En este politeísmo del rédito político, al que unos y otros quieren someternos, parece que recordar aquel asesinato que nos sacó hace 20 años a todos a las calles, sin importar nuestra edad, ciudad de origen, credo o papeleta electoral, es hoy pecado. En estos 20 años he aprendido muchas cosas: que todos somos víctimas de los ataques a la libertad, que Dios no escucha plegarias y que votar no cambia nada. Parece que algunos no han aprendido de nuestra historia, tal vez porque leen poco y hablan mucho.

ETA anuncio en 2011 el “cese definitivo de su actividad armada” y recordar a sus víctimas, con nombres y apellidos o con números, no debe servir para infectar heridas mal curadas sino para evitar que alguien abra otras nuevas.

En 2011 todos le dijimos “agur” a ETA, nos despedimos con un “hasta nunca”, deseamos a sus acólitos que no descansaran en paz, que recordaran que perdieron la razón el día que la intentaron imponerse por la fuerza y que su existencia fue la muestra de que el hombre puede convertirse en el animal más despreciable.

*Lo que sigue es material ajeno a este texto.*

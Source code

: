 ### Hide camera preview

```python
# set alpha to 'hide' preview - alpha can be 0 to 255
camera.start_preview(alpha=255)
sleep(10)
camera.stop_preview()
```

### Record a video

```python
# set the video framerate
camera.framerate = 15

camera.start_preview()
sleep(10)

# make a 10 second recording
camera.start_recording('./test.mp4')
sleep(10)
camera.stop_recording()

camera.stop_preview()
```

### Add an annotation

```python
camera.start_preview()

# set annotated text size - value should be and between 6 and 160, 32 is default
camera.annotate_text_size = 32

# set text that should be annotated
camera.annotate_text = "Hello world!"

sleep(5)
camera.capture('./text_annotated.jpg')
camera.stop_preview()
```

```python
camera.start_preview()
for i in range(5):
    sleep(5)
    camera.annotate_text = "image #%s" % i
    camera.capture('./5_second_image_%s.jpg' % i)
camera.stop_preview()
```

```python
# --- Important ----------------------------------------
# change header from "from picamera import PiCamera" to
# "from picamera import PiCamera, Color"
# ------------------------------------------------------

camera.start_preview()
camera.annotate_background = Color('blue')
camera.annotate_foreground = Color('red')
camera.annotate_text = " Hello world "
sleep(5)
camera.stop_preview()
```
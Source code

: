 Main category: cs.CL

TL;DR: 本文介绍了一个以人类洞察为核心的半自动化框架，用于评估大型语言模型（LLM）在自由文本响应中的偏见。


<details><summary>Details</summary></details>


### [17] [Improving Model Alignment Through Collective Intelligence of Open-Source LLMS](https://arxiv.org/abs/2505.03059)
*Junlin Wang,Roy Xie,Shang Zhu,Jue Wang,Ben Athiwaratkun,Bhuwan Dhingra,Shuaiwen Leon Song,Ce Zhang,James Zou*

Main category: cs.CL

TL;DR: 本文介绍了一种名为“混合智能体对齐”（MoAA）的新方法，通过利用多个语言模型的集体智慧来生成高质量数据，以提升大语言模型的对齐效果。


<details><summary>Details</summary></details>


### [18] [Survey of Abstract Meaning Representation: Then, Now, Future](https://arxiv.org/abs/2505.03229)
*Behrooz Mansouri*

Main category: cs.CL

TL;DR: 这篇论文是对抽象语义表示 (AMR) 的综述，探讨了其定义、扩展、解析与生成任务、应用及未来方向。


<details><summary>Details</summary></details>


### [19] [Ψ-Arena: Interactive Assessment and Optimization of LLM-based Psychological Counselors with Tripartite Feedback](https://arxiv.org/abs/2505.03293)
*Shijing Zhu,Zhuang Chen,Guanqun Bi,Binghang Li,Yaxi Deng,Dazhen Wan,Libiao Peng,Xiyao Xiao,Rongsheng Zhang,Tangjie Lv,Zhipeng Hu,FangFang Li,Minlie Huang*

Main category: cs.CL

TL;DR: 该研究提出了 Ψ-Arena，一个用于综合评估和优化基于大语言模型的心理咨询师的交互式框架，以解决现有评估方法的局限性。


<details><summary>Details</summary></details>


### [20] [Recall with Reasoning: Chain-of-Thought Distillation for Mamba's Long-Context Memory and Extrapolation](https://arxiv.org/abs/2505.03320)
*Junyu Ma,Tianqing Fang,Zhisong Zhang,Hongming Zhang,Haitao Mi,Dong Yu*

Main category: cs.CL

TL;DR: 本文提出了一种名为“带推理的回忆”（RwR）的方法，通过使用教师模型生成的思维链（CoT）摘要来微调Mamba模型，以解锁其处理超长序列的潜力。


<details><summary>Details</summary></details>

En estas últimas dos décadas, casi la mitad de mi vida, he aprendido muchas cosas: a dar noticias aunque sean horrendas, a escribir opiniones destinadas a golpear a los terroristas y a los asesinos, y a escuchar historias sobre bombas lapa y amenazas de la boca de personas como Rosa Díaz o Luis del Olmo. Sería interesante que se rindiese también un homenaje diario a los que no se amedrentaron nunca y defendieron el ejercicio de su profesión aun poniendo en riesgo sus vidas y las de sus familias. Estoy segura de que ellos, como yo, no sienten ofensa alguna en el recuerdo de aquel concejal de la localidad vizcaína de Ermua, secuestrado y asesinado por ETA en julio de 1997 para extorsionar al gobierno exigiéndole el acercamiento de los presos de la banda terrorista a las cárceles del País Vasco.

En 20 años he aprendido a no aprovecharme del dolor ajeno, a no dividir a las personas sino a sumar junto a ellas y a creer más en los ángeles como Miguel Ángel Blanco que en políticos que se consideran dioses. Hoy mis manos son más blancas que nunca, Miguel Ángel.